Research examining crossover fatigue following dynamic contractions is sparse. Crossover fatiguing protocols have utilized several contraction types such as isometric, isotonic (dynamic) and isokinetic and varying contraction intensities. Isometric fatiguing protocols have been shown to induce (Doix et al., 2013; Kennedy et al., 2013; Martin and Rattey, 2007; Paillard et al., 2010; Rattey et al., 2006) as well as not induce (Todd et al., 2003; Zijdewind et al. 1998) crossover fatigue. For example, a 100 s knee extensor isometric MVC fatigue protocol reduced voluntary activation of the contralateral non-fatigued knee extensors but did not alter MVC force (Rattey et al., 2006). In contrast, Martin and Rattey (2007) used the same fatiguing protocol and found a reduction in MVC force output from the contralateral non-fatigued homologous muscles, which was accompanied with larger reductions in voluntary activation. Maximal and submaximal bilateral isometric handgrip exercise held until force was reduced to 80% of pre-fatigue values resulted in a decrease in ankle plantar flexion MVC and voluntary activation (Kennedy et al., 2013). Interestingly, the maximal fatiguing protocol was more impactful on reducing ankle plantar flexor MVC and voluntary activation compared to the submaximal fatiguing protocol indicating that central fatigue to an uninvolved lower limb muscle is intensity-specific (Kennedy et al., 2013).
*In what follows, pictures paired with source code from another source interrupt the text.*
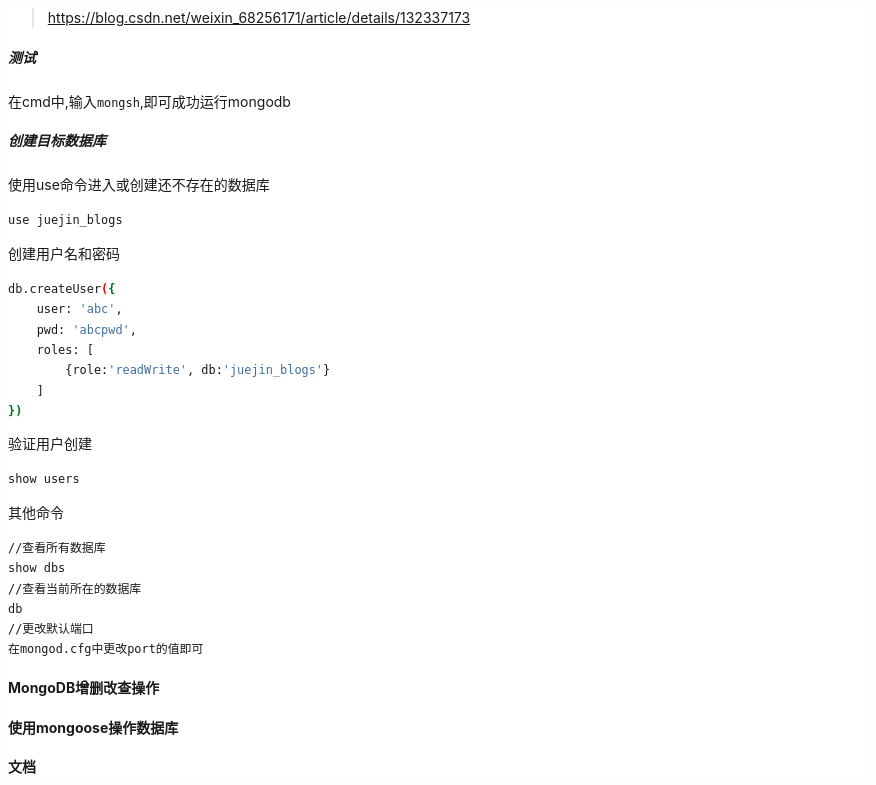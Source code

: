 > https://blog.csdn.net/weixin_68256171/article/details/132337173



##### 测试

在cmd中,输入`mongsh`,即可成功运行mongodb

##### 创建目标数据库

使用use命令进入或创建还不存在的数据库

```bash
use juejin_blogs
```

创建用户名和密码

```bash
db.createUser({
	user: 'abc',
	pwd: 'abcpwd',
	roles: [
		{role:'readWrite', db:'juejin_blogs'}
	]
})
```

验证用户创建

```bash
show users
```



其他命令

```bash
//查看所有数据库
show dbs
//查看当前所在的数据库
db
//更改默认端口
在mongod.cfg中更改port的值即可
```







#### MongoDB增删改查操作







#### 使用mongoose操作数据库

**文档**
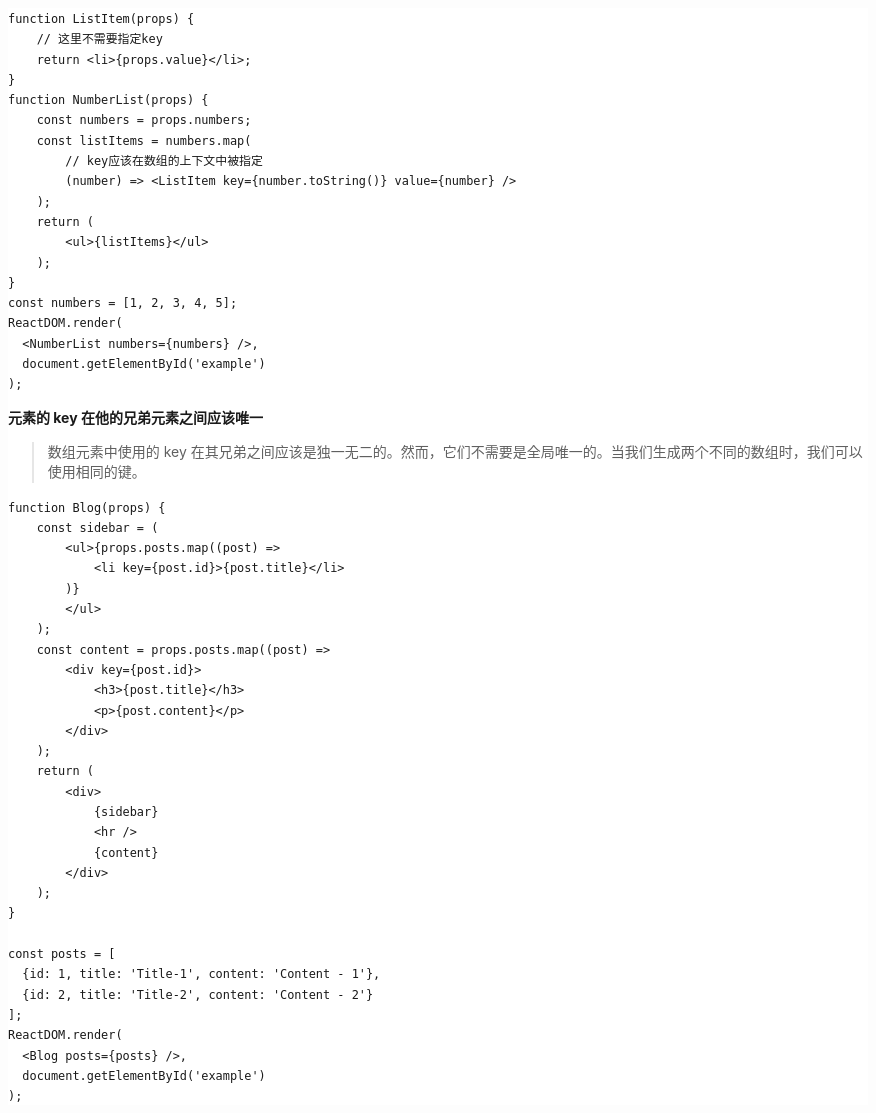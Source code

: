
 ```react
function ListItem(props) {
    // 这里不需要指定key
    return <li>{props.value}</li>;
}
function NumberList(props) {
    const numbers = props.numbers;
    const listItems = numbers.map(
		// key应该在数组的上下文中被指定
        (number) => <ListItem key={number.toString()} value={number} />
    );
    return (
        <ul>{listItems}</ul>
    );
} 
const numbers = [1, 2, 3, 4, 5];
ReactDOM.render(
  <NumberList numbers={numbers} />,
  document.getElementById('example')
);
```

**元素的 key 在他的兄弟元素之间应该唯一**

> 数组元素中使用的 key 在其兄弟之间应该是独一无二的。然而，它们不需要是全局唯一的。当我们生成两个不同的数组时，我们可以使用相同的键。

```react
function Blog(props) {
    const sidebar = (
        <ul>{props.posts.map((post) =>
        	<li key={post.id}>{post.title}</li>
     	)}
    	</ul>
    );
	const content = props.posts.map((post) =>
        <div key={post.id}>
            <h3>{post.title}</h3>
            <p>{post.content}</p>
        </div>
    );
    return (
        <div>
            {sidebar}
            <hr />
            {content}
        </div>
    );
}

const posts = [
  {id: 1, title: 'Title-1', content: 'Content - 1'},
  {id: 2, title: 'Title-2', content: 'Content - 2'}
];
ReactDOM.render(
  <Blog posts={posts} />,
  document.getElementById('example')
);
```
Similarly, fatigue protocols using dynamic contractions also have varying crossover fatigue effects. Isokinetic knee flexion/extension contractions had no effect on the contralateral hamstrings but actually enhanced contralateral quadriceps MVC force (Strang et al., 2009). Dynamic free weight lower body exercise induced crossover fatigue in female athletes (Mclean and Samorezov, 2009). Furthermore, three 5-minute sets of bilateral leg presses performed with 50% of a dynamic MVC was found to depress motor evoked potentials (MEPs) and short interval intracortical inhibition (SICI) in non-exercised upper limb muscles (Takahashi et al., 2011). As the majority of crossover fatigue studies employ isometric contractions, the dearth of literature employing dynamic resistive exercise effects should provide an impetus for further investigations in this area.
It appears that the fatiguing protocol volume is an important factor in the development of crossover fatigue (Doix et al., 2013; Humphry et al., 2004). Performing only one 100-seconds MVC with the knee extensors was insufficient volume to produce crossover fatigue to the contralateral limb while two bouts of 100-seconds MVC was successful (Doix et al., 2013). Additionally, unilateral biceps curls performed with 3.5 kg performed to exhaustion resulted in crossover fatigue effects to the contralateral homologous muscles but failed to do so when only 25% of the volume was performed (Humphry et al., 2004). From the limited research, it appears that fatiguing protocols of higher intensity and larger volumes have greater crossover fatigue effects compared to lower intensity and lower volume protocols.
The objective of the present study was to determine if varying intensities of unilateral dynamic fatiguing resistive exercise would elicit strength and endurance impairments on the contralateral homologous muscle group. Based on the related literature it was hypothesized that a higher intensity of unilateral dynamic exercise would lead to greater crossover fatigue effects, demonstrated by detriments in muscle strength and endurance (time to maintain 70% MVC).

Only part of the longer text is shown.